— TASK DATA —

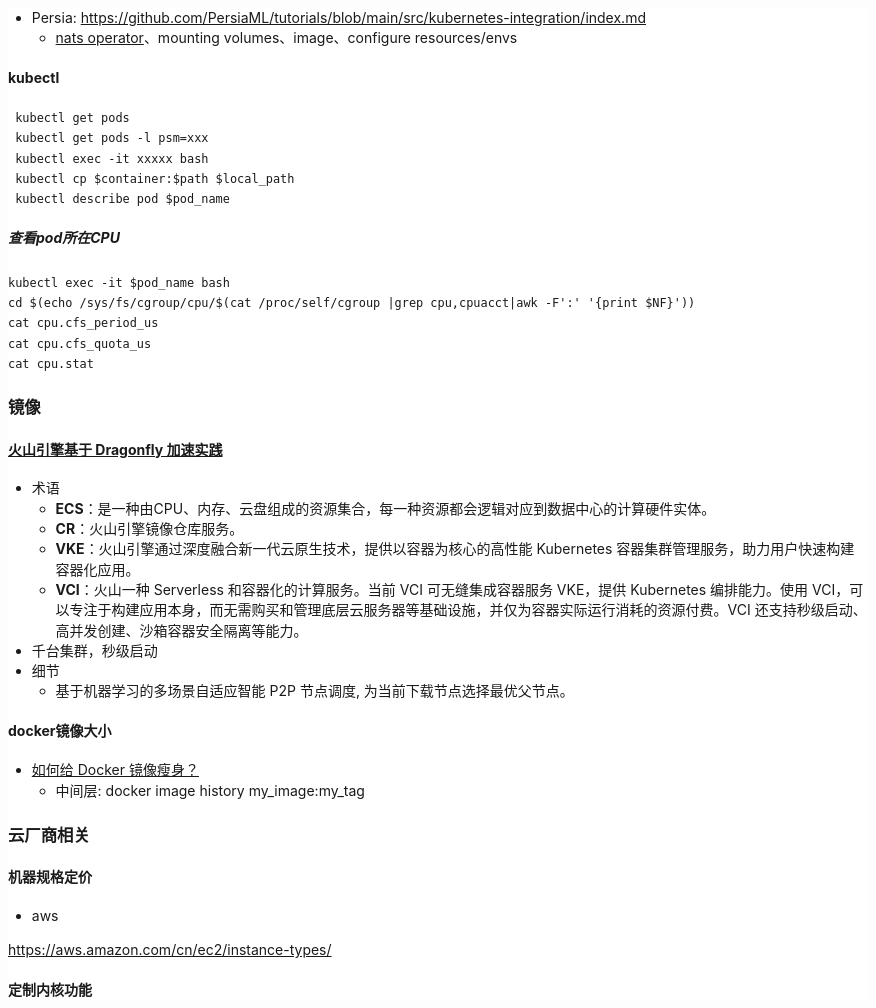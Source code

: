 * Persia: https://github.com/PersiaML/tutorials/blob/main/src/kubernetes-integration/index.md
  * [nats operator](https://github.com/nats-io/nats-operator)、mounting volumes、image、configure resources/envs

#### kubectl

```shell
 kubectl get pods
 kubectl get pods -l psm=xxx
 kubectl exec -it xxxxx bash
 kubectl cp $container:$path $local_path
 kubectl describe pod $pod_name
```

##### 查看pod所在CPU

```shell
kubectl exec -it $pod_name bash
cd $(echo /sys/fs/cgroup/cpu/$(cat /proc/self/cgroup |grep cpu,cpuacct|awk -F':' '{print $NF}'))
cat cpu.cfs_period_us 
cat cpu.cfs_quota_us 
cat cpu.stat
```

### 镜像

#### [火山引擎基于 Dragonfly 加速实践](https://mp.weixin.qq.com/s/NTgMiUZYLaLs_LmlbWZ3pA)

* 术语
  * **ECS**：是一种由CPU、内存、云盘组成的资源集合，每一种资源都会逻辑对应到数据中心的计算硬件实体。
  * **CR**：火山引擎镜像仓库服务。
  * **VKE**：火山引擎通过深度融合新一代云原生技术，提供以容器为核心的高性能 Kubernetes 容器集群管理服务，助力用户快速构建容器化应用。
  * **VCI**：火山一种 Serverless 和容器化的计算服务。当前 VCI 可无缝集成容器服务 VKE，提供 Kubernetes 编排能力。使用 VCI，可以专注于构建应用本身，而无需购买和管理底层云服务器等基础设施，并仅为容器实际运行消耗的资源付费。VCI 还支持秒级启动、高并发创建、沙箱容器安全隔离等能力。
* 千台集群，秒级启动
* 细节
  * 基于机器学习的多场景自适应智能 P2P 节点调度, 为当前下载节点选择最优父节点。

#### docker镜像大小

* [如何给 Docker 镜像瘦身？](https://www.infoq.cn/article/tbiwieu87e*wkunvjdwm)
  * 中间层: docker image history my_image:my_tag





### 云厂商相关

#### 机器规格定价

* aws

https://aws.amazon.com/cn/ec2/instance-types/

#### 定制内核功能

...

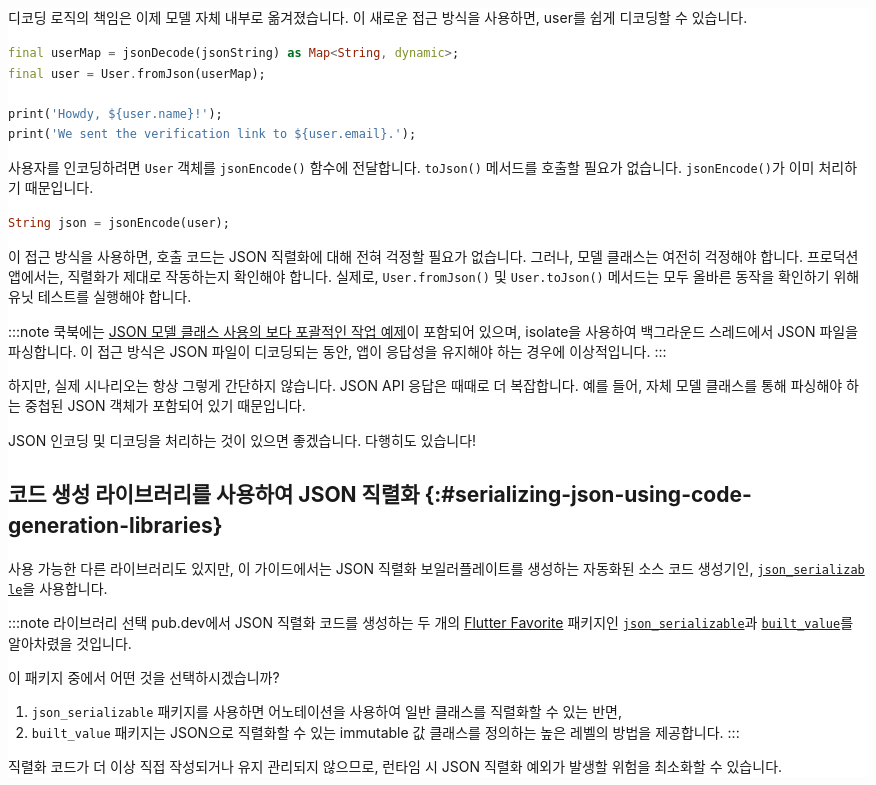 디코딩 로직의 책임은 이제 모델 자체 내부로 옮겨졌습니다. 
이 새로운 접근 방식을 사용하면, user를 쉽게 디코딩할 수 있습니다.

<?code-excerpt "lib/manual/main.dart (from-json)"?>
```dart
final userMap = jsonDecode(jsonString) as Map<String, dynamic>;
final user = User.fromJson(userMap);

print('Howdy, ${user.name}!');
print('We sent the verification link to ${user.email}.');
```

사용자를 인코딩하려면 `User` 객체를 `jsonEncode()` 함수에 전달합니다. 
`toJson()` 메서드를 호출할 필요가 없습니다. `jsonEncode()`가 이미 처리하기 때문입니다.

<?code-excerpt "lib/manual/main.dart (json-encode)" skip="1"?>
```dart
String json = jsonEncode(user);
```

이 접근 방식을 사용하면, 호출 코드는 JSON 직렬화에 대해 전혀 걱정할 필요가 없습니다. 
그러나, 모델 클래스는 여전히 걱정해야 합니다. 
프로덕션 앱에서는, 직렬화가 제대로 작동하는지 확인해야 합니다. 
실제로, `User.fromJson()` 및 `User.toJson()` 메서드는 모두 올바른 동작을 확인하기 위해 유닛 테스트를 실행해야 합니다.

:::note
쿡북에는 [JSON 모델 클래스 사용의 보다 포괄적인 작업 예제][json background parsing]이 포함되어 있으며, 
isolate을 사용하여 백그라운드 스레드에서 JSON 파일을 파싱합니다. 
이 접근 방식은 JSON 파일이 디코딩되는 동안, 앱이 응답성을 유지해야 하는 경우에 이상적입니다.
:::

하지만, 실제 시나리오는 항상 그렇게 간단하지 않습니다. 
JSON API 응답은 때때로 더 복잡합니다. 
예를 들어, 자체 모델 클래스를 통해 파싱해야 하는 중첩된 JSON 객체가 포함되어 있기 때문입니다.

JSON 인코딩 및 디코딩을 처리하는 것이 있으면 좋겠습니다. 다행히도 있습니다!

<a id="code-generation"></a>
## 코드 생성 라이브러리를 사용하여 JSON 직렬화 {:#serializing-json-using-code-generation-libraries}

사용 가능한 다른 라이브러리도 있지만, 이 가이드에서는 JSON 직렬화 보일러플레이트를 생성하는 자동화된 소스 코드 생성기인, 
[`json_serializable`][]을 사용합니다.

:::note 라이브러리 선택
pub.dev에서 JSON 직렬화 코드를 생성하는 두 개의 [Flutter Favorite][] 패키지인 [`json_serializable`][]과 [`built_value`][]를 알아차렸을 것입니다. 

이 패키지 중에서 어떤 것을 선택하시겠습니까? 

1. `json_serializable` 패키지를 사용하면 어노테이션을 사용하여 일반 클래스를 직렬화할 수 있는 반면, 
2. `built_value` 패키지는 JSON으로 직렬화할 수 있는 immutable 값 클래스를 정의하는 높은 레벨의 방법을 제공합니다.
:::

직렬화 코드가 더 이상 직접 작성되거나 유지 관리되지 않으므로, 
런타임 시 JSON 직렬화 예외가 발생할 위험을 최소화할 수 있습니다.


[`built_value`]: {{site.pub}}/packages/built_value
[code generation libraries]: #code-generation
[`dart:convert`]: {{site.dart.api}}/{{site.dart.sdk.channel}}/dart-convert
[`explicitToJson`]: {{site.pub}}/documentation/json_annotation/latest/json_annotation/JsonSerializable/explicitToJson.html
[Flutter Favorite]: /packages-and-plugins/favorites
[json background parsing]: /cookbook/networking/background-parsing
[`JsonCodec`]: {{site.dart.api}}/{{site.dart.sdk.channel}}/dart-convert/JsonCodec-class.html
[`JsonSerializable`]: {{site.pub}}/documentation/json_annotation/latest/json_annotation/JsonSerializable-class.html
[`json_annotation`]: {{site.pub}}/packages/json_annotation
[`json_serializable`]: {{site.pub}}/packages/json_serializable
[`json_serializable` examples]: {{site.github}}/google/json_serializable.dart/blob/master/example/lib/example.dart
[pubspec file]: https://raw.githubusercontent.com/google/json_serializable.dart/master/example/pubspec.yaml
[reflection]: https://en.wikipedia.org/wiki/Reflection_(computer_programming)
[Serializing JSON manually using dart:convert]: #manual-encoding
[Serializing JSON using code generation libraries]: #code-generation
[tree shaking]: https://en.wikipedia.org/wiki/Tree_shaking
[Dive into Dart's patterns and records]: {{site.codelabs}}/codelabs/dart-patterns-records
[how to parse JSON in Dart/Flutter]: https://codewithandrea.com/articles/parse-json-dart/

— ACTIVITY —
What this exercise asks for is every line of the data above with the word "없습니다".

— COMPLETED TASK —
`toJson()` 메서드를 호출할 필요가 없습니다. `jsonEncode()`가 이미 처리하기 때문입니다.
이 접근 방식을 사용하면, 호출 코드는 JSON 직렬화에 대해 전혀 걱정할 필요가 없습니다. 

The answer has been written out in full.